Affaire Jeanneté: Hidalgo demande à Dati les mesures qu'elle "entend prendre" contre l'élu, le groupe "Changer Paris" répond

La candidate PS à l'élection présidentielle Anne Hidalgo à Paris le 15 mars 2022. - THOMAS COEX © 2019 AFP
Nouvelle passe d'armes entre Anne Hidalgo et Rachida Dati. Récemment opposées sur la gestion des déchets accumulés dans Paris en raison de la grève des éboueurs, la maire de Paris confronte désormais la présidente du groupe Changer Paris sur les suites de l'affaire Nicolas Jeanneté.
Le conseiller de Paris, membre du groupe Changer Paris jusqu'à la révélation de l'affaire, a été mis en examen pour trafic de stupéfiants et consultation d'images pédopornographiques, et la maire de Paris demande à connaître les mesures que compte prendre le groupe duquel il est issu.
"Je vous remercie de bien vouloir me faire part des mesures que votre groupe entend prendre à l'endroit de monsieur Jeanneté à la suite de ces révélations", écrit Anne Hidalgo dans une lettre adressée hier à Rachida Dati, présidente du groupe "Changer Paris".
Des mesures immédiates
De son côté, le groupe Changer Paris se montre agacé par la sortie de la maire et assure avoir fait tout ce qui était en son pouvoir concernant Nicolas Jeanneté.
"Rachida Dati a pris des mesures immédiatement le soir même de la publication de l'article avec les révélations sur Nicolas Jeanneté", s'insurge la conseillère de Paris Nelly Garnier auprès de BFM Paris-Ile-de-France.
"Elle a fait connaître son souhait qu'il démission de ses mandats électifs.
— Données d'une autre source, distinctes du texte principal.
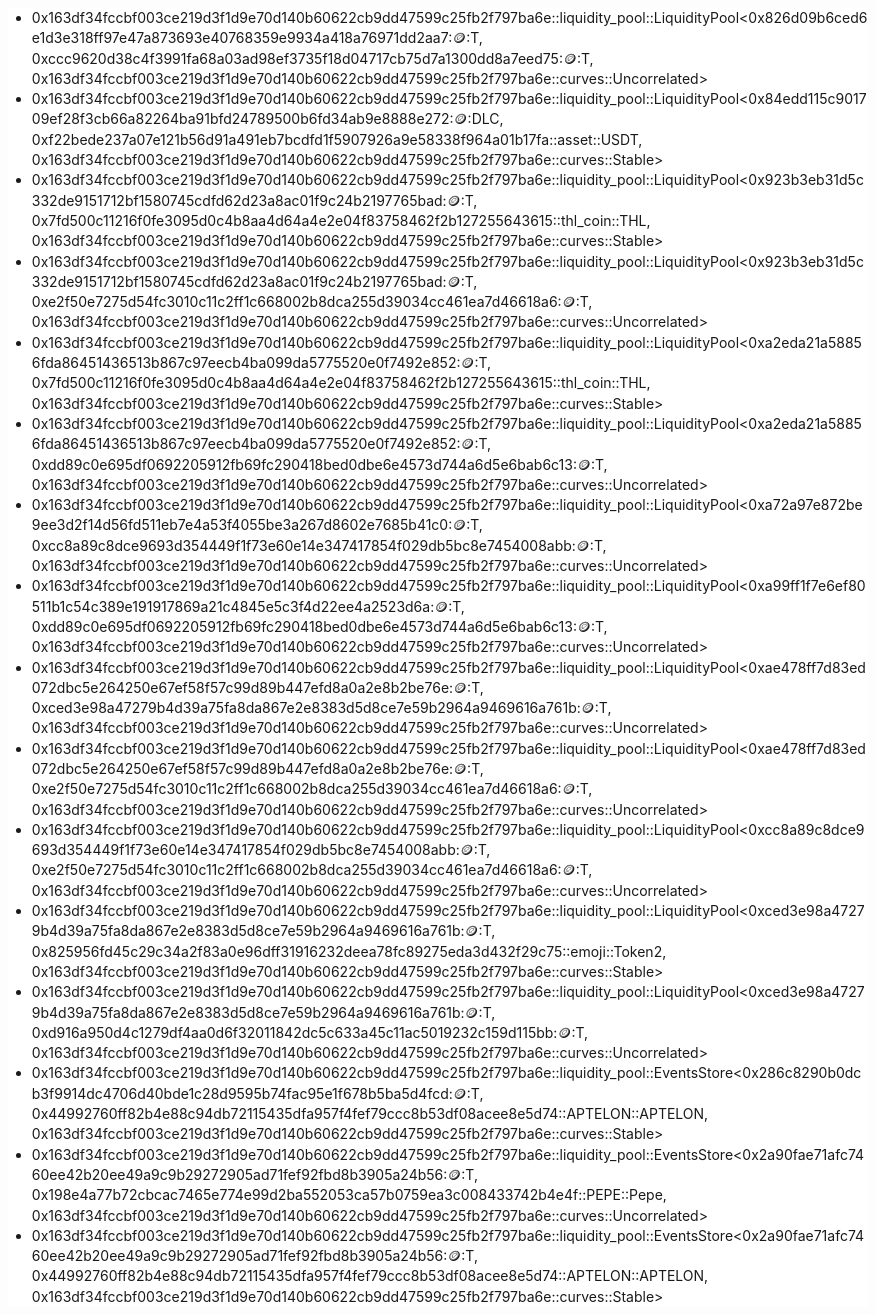 - 0x163df34fccbf003ce219d3f1d9e70d140b60622cb9dd47599c25fb2f797ba6e::liquidity_pool::LiquidityPool<0x826d09b6ced6e1d3e318ff97e47a873693e40768359e9934a418a76971dd2aa7::coin::T, 0xccc9620d38c4f3991fa68a03ad98ef3735f18d04717cb75d7a1300dd8a7eed75::coin::T, 0x163df34fccbf003ce219d3f1d9e70d140b60622cb9dd47599c25fb2f797ba6e::curves::Uncorrelated>
- 0x163df34fccbf003ce219d3f1d9e70d140b60622cb9dd47599c25fb2f797ba6e::liquidity_pool::LiquidityPool<0x84edd115c901709ef28f3cb66a82264ba91bfd24789500b6fd34ab9e8888e272::coin::DLC, 0xf22bede237a07e121b56d91a491eb7bcdfd1f5907926a9e58338f964a01b17fa::asset::USDT, 0x163df34fccbf003ce219d3f1d9e70d140b60622cb9dd47599c25fb2f797ba6e::curves::Stable>
- 0x163df34fccbf003ce219d3f1d9e70d140b60622cb9dd47599c25fb2f797ba6e::liquidity_pool::LiquidityPool<0x923b3eb31d5c332de9151712bf1580745cdfd62d23a8ac01f9c24b2197765bad::coin::T, 0x7fd500c11216f0fe3095d0c4b8aa4d64a4e2e04f83758462f2b127255643615::thl_coin::THL, 0x163df34fccbf003ce219d3f1d9e70d140b60622cb9dd47599c25fb2f797ba6e::curves::Stable>
- 0x163df34fccbf003ce219d3f1d9e70d140b60622cb9dd47599c25fb2f797ba6e::liquidity_pool::LiquidityPool<0x923b3eb31d5c332de9151712bf1580745cdfd62d23a8ac01f9c24b2197765bad::coin::T, 0xe2f50e7275d54fc3010c11c2ff1c668002b8dca255d39034cc461ea7d46618a6::coin::T, 0x163df34fccbf003ce219d3f1d9e70d140b60622cb9dd47599c25fb2f797ba6e::curves::Uncorrelated>
- 0x163df34fccbf003ce219d3f1d9e70d140b60622cb9dd47599c25fb2f797ba6e::liquidity_pool::LiquidityPool<0xa2eda21a58856fda86451436513b867c97eecb4ba099da5775520e0f7492e852::coin::T, 0x7fd500c11216f0fe3095d0c4b8aa4d64a4e2e04f83758462f2b127255643615::thl_coin::THL, 0x163df34fccbf003ce219d3f1d9e70d140b60622cb9dd47599c25fb2f797ba6e::curves::Stable>
- 0x163df34fccbf003ce219d3f1d9e70d140b60622cb9dd47599c25fb2f797ba6e::liquidity_pool::LiquidityPool<0xa2eda21a58856fda86451436513b867c97eecb4ba099da5775520e0f7492e852::coin::T, 0xdd89c0e695df0692205912fb69fc290418bed0dbe6e4573d744a6d5e6bab6c13::coin::T, 0x163df34fccbf003ce219d3f1d9e70d140b60622cb9dd47599c25fb2f797ba6e::curves::Uncorrelated>
- 0x163df34fccbf003ce219d3f1d9e70d140b60622cb9dd47599c25fb2f797ba6e::liquidity_pool::LiquidityPool<0xa72a97e872be9ee3d2f14d56fd511eb7e4a53f4055be3a267d8602e7685b41c0::coin::T, 0xcc8a89c8dce9693d354449f1f73e60e14e347417854f029db5bc8e7454008abb::coin::T, 0x163df34fccbf003ce219d3f1d9e70d140b60622cb9dd47599c25fb2f797ba6e::curves::Uncorrelated>
- 0x163df34fccbf003ce219d3f1d9e70d140b60622cb9dd47599c25fb2f797ba6e::liquidity_pool::LiquidityPool<0xa99ff1f7e6ef80511b1c54c389e191917869a21c4845e5c3f4d22ee4a2523d6a::coin::T, 0xdd89c0e695df0692205912fb69fc290418bed0dbe6e4573d744a6d5e6bab6c13::coin::T, 0x163df34fccbf003ce219d3f1d9e70d140b60622cb9dd47599c25fb2f797ba6e::curves::Uncorrelated>
- 0x163df34fccbf003ce219d3f1d9e70d140b60622cb9dd47599c25fb2f797ba6e::liquidity_pool::LiquidityPool<0xae478ff7d83ed072dbc5e264250e67ef58f57c99d89b447efd8a0a2e8b2be76e::coin::T, 0xced3e98a47279b4d39a75fa8da867e2e8383d5d8ce7e59b2964a9469616a761b::coin::T, 0x163df34fccbf003ce219d3f1d9e70d140b60622cb9dd47599c25fb2f797ba6e::curves::Uncorrelated>
- 0x163df34fccbf003ce219d3f1d9e70d140b60622cb9dd47599c25fb2f797ba6e::liquidity_pool::LiquidityPool<0xae478ff7d83ed072dbc5e264250e67ef58f57c99d89b447efd8a0a2e8b2be76e::coin::T, 0xe2f50e7275d54fc3010c11c2ff1c668002b8dca255d39034cc461ea7d46618a6::coin::T, 0x163df34fccbf003ce219d3f1d9e70d140b60622cb9dd47599c25fb2f797ba6e::curves::Uncorrelated>
- 0x163df34fccbf003ce219d3f1d9e70d140b60622cb9dd47599c25fb2f797ba6e::liquidity_pool::LiquidityPool<0xcc8a89c8dce9693d354449f1f73e60e14e347417854f029db5bc8e7454008abb::coin::T, 0xe2f50e7275d54fc3010c11c2ff1c668002b8dca255d39034cc461ea7d46618a6::coin::T, 0x163df34fccbf003ce219d3f1d9e70d140b60622cb9dd47599c25fb2f797ba6e::curves::Uncorrelated>
- 0x163df34fccbf003ce219d3f1d9e70d140b60622cb9dd47599c25fb2f797ba6e::liquidity_pool::LiquidityPool<0xced3e98a47279b4d39a75fa8da867e2e8383d5d8ce7e59b2964a9469616a761b::coin::T, 0x825956fd45c29c34a2f83a0e96dff31916232deea78fc89275eda3d432f29c75::emoji::Token2, 0x163df34fccbf003ce219d3f1d9e70d140b60622cb9dd47599c25fb2f797ba6e::curves::Stable>
- 0x163df34fccbf003ce219d3f1d9e70d140b60622cb9dd47599c25fb2f797ba6e::liquidity_pool::LiquidityPool<0xced3e98a47279b4d39a75fa8da867e2e8383d5d8ce7e59b2964a9469616a761b::coin::T, 0xd916a950d4c1279df4aa0d6f32011842dc5c633a45c11ac5019232c159d115bb::coin::T, 0x163df34fccbf003ce219d3f1d9e70d140b60622cb9dd47599c25fb2f797ba6e::curves::Uncorrelated>
- 0x163df34fccbf003ce219d3f1d9e70d140b60622cb9dd47599c25fb2f797ba6e::liquidity_pool::EventsStore<0x286c8290b0dcb3f9914dc4706d40bde1c28d9595b74fac95e1f678b5ba5d4fcd::coin::T, 0x44992760ff82b4e88c94db72115435dfa957f4fef79ccc8b53df08acee8e5d74::APTELON::APTELON, 0x163df34fccbf003ce219d3f1d9e70d140b60622cb9dd47599c25fb2f797ba6e::curves::Stable>
- 0x163df34fccbf003ce219d3f1d9e70d140b60622cb9dd47599c25fb2f797ba6e::liquidity_pool::EventsStore<0x2a90fae71afc7460ee42b20ee49a9c9b29272905ad71fef92fbd8b3905a24b56::coin::T, 0x198e4a77b72cbcac7465e774e99d2ba552053ca57b0759ea3c008433742b4e4f::PEPE::Pepe, 0x163df34fccbf003ce219d3f1d9e70d140b60622cb9dd47599c25fb2f797ba6e::curves::Uncorrelated>
- 0x163df34fccbf003ce219d3f1d9e70d140b60622cb9dd47599c25fb2f797ba6e::liquidity_pool::EventsStore<0x2a90fae71afc7460ee42b20ee49a9c9b29272905ad71fef92fbd8b3905a24b56::coin::T, 0x44992760ff82b4e88c94db72115435dfa957f4fef79ccc8b53df08acee8e5d74::APTELON::APTELON, 0x163df34fccbf003ce219d3f1d9e70d140b60622cb9dd47599c25fb2f797ba6e::curves::Stable>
Mais on ne peut pas le forcer", regrette-t-elle.
"Il n'y a eu aucun débat au sein de Changer Paris contrairement à d'autres cas qui ont pu concerner la majorité municipale. L'engagement personnel de Rachida Dati fait que l'on a toujours combattu l'instrumentalisation politique de ce genre d'affaire. Ça montre du camp Hidalgo, une incompréhension des attentes des Parisiens", réplique Nelly Garnier.
Même constat du côté de la mairie du 15e arrondissement qui soutient avoir demandé la démission de l'élu.
"Nous lui avons retiré sa délégation à la sécurité, et nous lui demandons, à l'unanimité et en responsabilité, de renoncer immédiatement à ses mandats et de démissionner", déclarait mardi Philippe Goujon, maire du 15e, sur Twitter.
Suspendu du groupe
Le 20 mars dernier, dès les premières accusations de trafic de stupéfiants révélées par nos confrères du Parisien à l'encontre de Nicolas Jeanneté, le groupe Changer Paris avait annoncé la suspension "immédiate" à titre conservatoire de l'élu au sein du groupe.
Rachida Dati a publié le lendemain un communiqué dans lequel elle s'exprime sur l'affaire. "Les révélations concernant l'élu centriste du 15, Nicolas Jeanneté, si elles sont vraies, correspondent à tout ce contre quoi je me suis toujours battue. Je suis résolument du côté des victimes. Ces révélations atroces renforcent ma détermination à poursuivre le combat", a-t-elle écrit.
"Prendre ses responsabilités"
La maire de Paris, si elle dit respecter le principe de présomption d'innocence, a déclaré qu'il "n'en demeure pas moins que les qualifications pénales retenues (...) sont très graves et nuisent à l'image de notre assemblée délibérante et à l'honneur de Paris."
Le sénateur socialiste parisien Rémy Féraud partage l'opinion d'Anne Hidalgo. "Rachida Dati ne peut pas se contenter d'exclure son "monsieur sécurité" du groupe qu'elle préside", écrivait-il mardi sur Twitter. "Elle doit prendre ses responsabilités et demander sa démission du Conseil de Paris."
Mardi, l'avocat de Nicolas Jeanneté a annoncé dans un communiqué la décision de l'élu de se retirer du groupe Changer Paris pour siéger "pour le moment" comme non-inscrit au Conseil de Paris et à la mairie du 15e arrondissement, mais aucune intention de sa part de démissionner de ses fonctions.